By Joyce Alexander, RNP (retired)
One of the things I studied in school was the findings of researchers on the effects of stress in our lives. Two researchers who have become the “gold standard” with their attempts to quantify stress and some of the effects on our lives (sickness and accidents) are Holmes and Rahe, who developed the Holmes and Rahe stress scale. According to Wikipedia:
In 1967, psychiatrists Thomas Holmes and Richard Rahe examined the medical records of over 5,000 medical patients as a way to determine whether stressful events might cause illnesses. Patients were asked to tally a list of 43 life events based on a relative score. A positive correlation of 0.118 was found between their life events and their illnesses.
Their results were published as the Social Readjustment Rating Scale (SRRS), known more commonly as the Holmes and Rahe Stress Scale. Subsequent validation has supported the links between stress and illness.
Rahe carried out a study in 1970 testing the reliability of the stress scale as a predictor of illness. The scale was given to 2,500 US sailors and they were asked to rate scores of “life events” over the previous six months.
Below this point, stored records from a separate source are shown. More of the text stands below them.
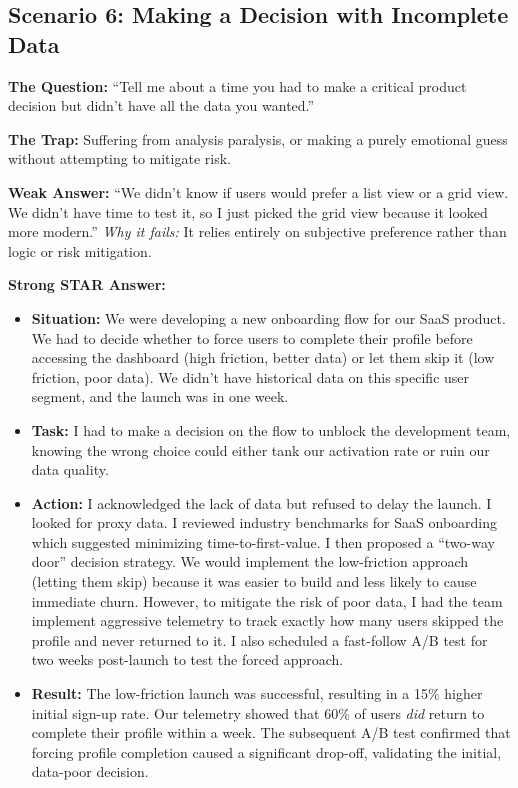 \documentclass[
  11pt,
  openany,
  oneside]{book}
\providecommand{\tightlist}{%
  \setlength{\itemsep}{0pt}\setlength{\parskip}{0pt}}
\begin{document}
\subsection{Scenario 6: Making a Decision with Incomplete
Data}\label{scenario-6-making-a-decision-with-incomplete-data}

\textbf{The Question:} ``Tell me about a time you had to make a critical
product decision but didn't have all the data you wanted.''

\textbf{The Trap:} Suffering from analysis paralysis, or making a purely
emotional guess without attempting to mitigate risk.

\textbf{Weak Answer:} ``We didn't know if users would prefer a list view
or a grid view. We didn't have time to test it, so I just picked the
grid view because it looked more modern.'' \emph{Why it fails:} It
relies entirely on subjective preference rather than logic or risk
mitigation.

\textbf{Strong STAR Answer:}

\begin{itemize}
\tightlist
\item
  \textbf{Situation:} We were developing a new onboarding flow for our
  SaaS product. We had to decide whether to force users to complete
  their profile before accessing the dashboard (high friction, better
  data) or let them skip it (low friction, poor data). We didn't have
  historical data on this specific user segment, and the launch was in
  one week.
\item
  \textbf{Task:} I had to make a decision on the flow to unblock the
  development team, knowing the wrong choice could either tank our
  activation rate or ruin our data quality.
\item
  \textbf{Action:} I acknowledged the lack of data but refused to delay
  the launch. I looked for proxy data. I reviewed industry benchmarks
  for SaaS onboarding which suggested minimizing time-to-first-value. I
  then proposed a ``two-way door'' decision strategy. We would implement
  the low-friction approach (letting them skip) because it was easier to
  build and less likely to cause immediate churn. However, to mitigate
  the risk of poor data, I had the team implement aggressive telemetry
  to track exactly how many users skipped the profile and never returned
  to it. I also scheduled a fast-follow A/B test for two weeks
  post-launch to test the forced approach.
\item
  \textbf{Result:} The low-friction launch was successful, resulting in
  a 15\% higher initial sign-up rate. Our telemetry showed that 60\% of
  users \emph{did} return to complete their profile within a week. The
  subsequent A/B test confirmed that forcing profile completion caused a
  significant drop-off, validating the initial, data-poor decision.
\end{itemize}
\end{document}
Over the next six months, detailed records were kept of the sailors’ health. There was a +0.118 correlation between stress scale scores and illness, which was sufficient to support the hypothesis of a link between life events and illness.
The stress scale correlated with visits to medical dispensaries, and the H&R stress scale’s scores also correlated independently with individuals dropping out of stressful underwater demolitions training due to medical problems.
Click on the wiki link to get the stress scale that was developed by these two researchers and rate yourself. A score of 300 or more puts you at risk of illness.
Fight or flight
One of the things that makes stress hormones detrimental to our bodies and immune systems is that the “fight or flight” hormone, adrenaline, redirects the blood supplies away from our digestive system into our muscles. This is beneficial if you are running away from a tiger or fighting a sword-wielding soldier, but in the long term, it deprives your body from needed nutrients and deprives your immune system of needed substances as well.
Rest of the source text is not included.